- Prompt
The word "True" occurs in some lines of the listing. Copy those lines.

- Available records
- Opening Delimiter -

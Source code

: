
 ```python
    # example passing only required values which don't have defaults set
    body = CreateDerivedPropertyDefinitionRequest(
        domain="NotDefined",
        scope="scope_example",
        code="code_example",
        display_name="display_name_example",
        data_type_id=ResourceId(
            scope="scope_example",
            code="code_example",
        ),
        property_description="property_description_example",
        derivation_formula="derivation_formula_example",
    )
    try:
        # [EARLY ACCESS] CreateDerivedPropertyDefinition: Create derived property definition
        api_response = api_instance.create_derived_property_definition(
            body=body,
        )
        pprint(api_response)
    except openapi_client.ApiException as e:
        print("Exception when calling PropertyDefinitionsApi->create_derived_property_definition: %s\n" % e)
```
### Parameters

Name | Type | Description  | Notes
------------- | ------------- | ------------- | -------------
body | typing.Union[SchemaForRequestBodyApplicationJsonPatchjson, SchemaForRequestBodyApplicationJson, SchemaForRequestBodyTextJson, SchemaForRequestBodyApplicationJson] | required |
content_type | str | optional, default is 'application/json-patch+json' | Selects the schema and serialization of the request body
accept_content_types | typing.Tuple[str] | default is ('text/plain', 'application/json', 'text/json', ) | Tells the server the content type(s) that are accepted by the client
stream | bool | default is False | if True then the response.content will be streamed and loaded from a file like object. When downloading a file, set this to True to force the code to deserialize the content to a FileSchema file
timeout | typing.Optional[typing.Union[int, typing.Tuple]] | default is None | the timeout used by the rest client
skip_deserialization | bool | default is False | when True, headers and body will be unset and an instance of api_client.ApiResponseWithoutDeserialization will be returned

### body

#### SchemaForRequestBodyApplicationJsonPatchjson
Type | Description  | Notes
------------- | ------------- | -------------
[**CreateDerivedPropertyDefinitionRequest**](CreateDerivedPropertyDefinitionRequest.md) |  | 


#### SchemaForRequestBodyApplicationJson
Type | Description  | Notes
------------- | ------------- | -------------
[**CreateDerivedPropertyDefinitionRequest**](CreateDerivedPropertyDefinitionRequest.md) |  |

- Closing Delimiter -

- Task output
stream | bool | default is False | if True then the response.content will be streamed and loaded from a file like object. When downloading a file, set this to True to force the code to deserialize the content to a FileSchema file
skip_deserialization | bool | default is False | when True, headers and body will be unset and an instance of api_client.ApiResponseWithoutDeserialization will be returned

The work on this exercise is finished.